3.7 Multi-lingual access: The issue here, as noted above, is the relation
between a word, a term, a concept, and the various kinds of data identifier
at the computer level (record keys, etc). Ideally there would be a fundamental
distinction between the computer key problem, the conceptual problem, and the
terminological problem (in whatever language).
3.8 Keyword vs Fulltext: Given the potential for information overload
with many existing systems, surely emphasis needs to be placed on levels of
insight or priority, even if these are user defined. Fulltext "information"

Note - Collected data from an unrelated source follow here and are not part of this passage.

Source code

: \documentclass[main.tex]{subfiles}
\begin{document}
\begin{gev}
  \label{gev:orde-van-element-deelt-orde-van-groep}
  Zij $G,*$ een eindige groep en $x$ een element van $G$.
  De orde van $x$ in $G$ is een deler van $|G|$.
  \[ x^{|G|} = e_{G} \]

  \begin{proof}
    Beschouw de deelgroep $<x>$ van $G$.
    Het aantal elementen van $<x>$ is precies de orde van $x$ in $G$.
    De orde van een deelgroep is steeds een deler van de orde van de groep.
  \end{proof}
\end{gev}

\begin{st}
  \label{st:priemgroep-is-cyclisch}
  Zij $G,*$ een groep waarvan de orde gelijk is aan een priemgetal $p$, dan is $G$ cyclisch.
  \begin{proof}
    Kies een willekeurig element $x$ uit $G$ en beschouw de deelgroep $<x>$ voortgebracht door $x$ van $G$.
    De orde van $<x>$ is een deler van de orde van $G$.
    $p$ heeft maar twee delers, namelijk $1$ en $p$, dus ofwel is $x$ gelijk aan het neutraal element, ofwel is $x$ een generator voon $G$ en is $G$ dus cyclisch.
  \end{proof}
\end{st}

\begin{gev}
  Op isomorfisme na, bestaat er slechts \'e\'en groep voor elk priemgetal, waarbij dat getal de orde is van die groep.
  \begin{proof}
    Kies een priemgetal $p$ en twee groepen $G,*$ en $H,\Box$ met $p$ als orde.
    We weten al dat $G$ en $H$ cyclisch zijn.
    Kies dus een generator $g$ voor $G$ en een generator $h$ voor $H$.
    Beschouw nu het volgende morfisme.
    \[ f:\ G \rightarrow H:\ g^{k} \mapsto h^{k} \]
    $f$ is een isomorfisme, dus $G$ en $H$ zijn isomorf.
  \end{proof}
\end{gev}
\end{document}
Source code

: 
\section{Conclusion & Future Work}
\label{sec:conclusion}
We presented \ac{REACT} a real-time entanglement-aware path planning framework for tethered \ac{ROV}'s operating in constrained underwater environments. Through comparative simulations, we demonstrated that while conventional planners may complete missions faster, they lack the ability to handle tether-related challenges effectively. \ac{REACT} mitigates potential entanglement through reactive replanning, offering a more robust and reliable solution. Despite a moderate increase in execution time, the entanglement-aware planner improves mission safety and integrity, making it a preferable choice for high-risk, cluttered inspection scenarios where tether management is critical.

will not necessarily offer insight -- which may call for artificial intelligence
to separate out the dross. A mining metaphor is appropriate: it takes a lot
of ore to extract relatively little mineral, which then has to be processed
to render it into a useful form. Possible attention should be given to the sequence:
(a) concept, (b) keyword(s), (c) concepts network, (d) bibliographic information,
(e) abstract, (f) fulltext. The more focus is placed on (e) or (f), the less
investment is devoted to improving the quality of (a) through (c). It could
be argued that users benefit most in terms of creativity from manipulating the
system to discover more interesting questions. This requires facilities to handle
the (a) through (c) items. Items (e) and (f) can always be found in response
to even the most inappropriate questions. To what extent does HEMIS have a responsibility
for encouraging users to ask more interesting questions?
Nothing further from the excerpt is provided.